Antone has been around this block a few times. He says, “Most contracts are quite horrendous. Everything is the sub’s fault. Here’s my advice: If in the pre-construction meeting, the PM is reading the contract line by line, then you’re in trouble. If the GC is planning to enforce every clause from day one, you’ll have a really tough time. Trust and performance will keep that agreement in the filing cabinet, but of course you must know precisely what you’ve signed.”
Steve Winn, corporate credit manager at Marek in Texas, says this: “On commercial and retail work, and even some local public work, the contract is a guide but pretty much stays in the file cabinet unless there’s a major dispute. Once you pull the contract out, you’re no longer in a working relationship and things will go south fast. We negotiate as best as we can for [probable bad] scenarios but work like hell to keep … the relationship good. I think it was John Maxwell who said, ‘Everything is relationship.’ Relationship is a bond far superior to contract language. At any level in the GC-sub relationship, if that relationship is good, one side will do whatever it can to make things right or to help their counterpart.”
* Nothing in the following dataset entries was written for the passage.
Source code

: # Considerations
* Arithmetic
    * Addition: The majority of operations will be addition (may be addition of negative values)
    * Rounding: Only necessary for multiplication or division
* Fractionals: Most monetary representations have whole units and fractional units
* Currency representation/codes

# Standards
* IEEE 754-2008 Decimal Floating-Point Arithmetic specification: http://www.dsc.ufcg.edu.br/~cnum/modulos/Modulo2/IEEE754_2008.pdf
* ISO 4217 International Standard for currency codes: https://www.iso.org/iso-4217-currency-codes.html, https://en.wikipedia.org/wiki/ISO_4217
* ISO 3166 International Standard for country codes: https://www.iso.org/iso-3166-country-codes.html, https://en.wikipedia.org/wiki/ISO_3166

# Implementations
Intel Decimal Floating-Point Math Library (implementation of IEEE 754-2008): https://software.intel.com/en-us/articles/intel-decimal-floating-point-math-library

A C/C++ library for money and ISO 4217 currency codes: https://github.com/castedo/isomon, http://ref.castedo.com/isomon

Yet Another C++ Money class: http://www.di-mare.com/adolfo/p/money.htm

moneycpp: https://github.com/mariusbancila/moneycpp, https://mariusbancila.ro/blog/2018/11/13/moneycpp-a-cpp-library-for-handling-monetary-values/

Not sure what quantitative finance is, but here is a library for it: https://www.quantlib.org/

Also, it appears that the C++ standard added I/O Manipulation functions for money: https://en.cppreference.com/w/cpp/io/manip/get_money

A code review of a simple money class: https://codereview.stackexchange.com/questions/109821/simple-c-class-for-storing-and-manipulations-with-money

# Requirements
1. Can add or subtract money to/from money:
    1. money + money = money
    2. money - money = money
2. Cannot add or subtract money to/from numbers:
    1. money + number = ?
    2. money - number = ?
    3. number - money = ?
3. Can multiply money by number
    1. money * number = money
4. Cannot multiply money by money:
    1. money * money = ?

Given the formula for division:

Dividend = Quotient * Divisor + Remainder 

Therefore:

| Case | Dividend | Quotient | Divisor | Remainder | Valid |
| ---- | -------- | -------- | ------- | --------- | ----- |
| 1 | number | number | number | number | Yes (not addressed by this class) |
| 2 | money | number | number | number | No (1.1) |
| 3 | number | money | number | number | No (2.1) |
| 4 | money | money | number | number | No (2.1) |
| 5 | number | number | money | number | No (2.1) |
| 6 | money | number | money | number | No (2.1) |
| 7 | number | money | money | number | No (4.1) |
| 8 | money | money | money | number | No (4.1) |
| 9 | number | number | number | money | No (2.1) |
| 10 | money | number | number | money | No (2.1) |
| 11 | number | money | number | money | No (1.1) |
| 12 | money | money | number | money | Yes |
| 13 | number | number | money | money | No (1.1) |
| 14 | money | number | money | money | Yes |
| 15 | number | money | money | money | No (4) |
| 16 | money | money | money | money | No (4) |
“Public work, especially federal, is a different animal,” Winn continues. “Those GCs tend to stick to the book because they have to, which isn’t necessarily a bad thing because the prime contract and regulations lay everything out for you. If you follow the rules (and have a good bid), you should do fine.”
It would stand to reason that with the construction economy back on track, the subs now have more leverage with the GCs during contract negotiations. But is it really a sellers’ market?
From Lorch’s standpoint, “In Las Vegas, although our revenue has increased since the downturn, there is still quite a bit of competition and our customers know that it is still a buyer’s market. We are not seeing a significant ability to negotiate terms.”
Arrington is in a better position. “Contractors that have insurance, bonding and can pay for materials, call the shots now,” he says.
Says Biddle, “Current manpower leverage is quite effective. We can tell them that if they don’t provide signed change orders, we will cut manpower and when we do, they may not have them back when they want them.”
Winn observes, “If the market is so hot that you’re turning away jobs, you’re certainly in the driver’s seat when it comes to the contract, though I think even in downturn cycles, subs today are more aware of the risks they buy into when they sign a contract.”
Zaretzky adds this: “Today we can afford to insist on fair contracts that don’t forfeit our rights. In lean times, in a buyers’ market, the GC has more leverage to demand that you accept all their terms and conditions.”
Some final bits of advice, this from DeHorn: “Having a good estimate up front is key to staying out of disputes, but you also have to have good people in the field who know what to look out for and who can spot where potential disputes might arise.”
“Having long-term relationships with GCs always help,” he adds. “That way, you know what they want, and they know what you can do.”
And finally, both Winn at Marek and John Kirk, owner of Kirk Builders in California, remind us of the old contractor adage, “I’d rather have a bad contract with a good contractor than a good contract with a bad contractor.”
And as Winn adds, you need to look for character when choosing customers.
That way, you probably won’t have to kill any lawyers.
California-based Ulf Wolf is the senior writer at Words & Images.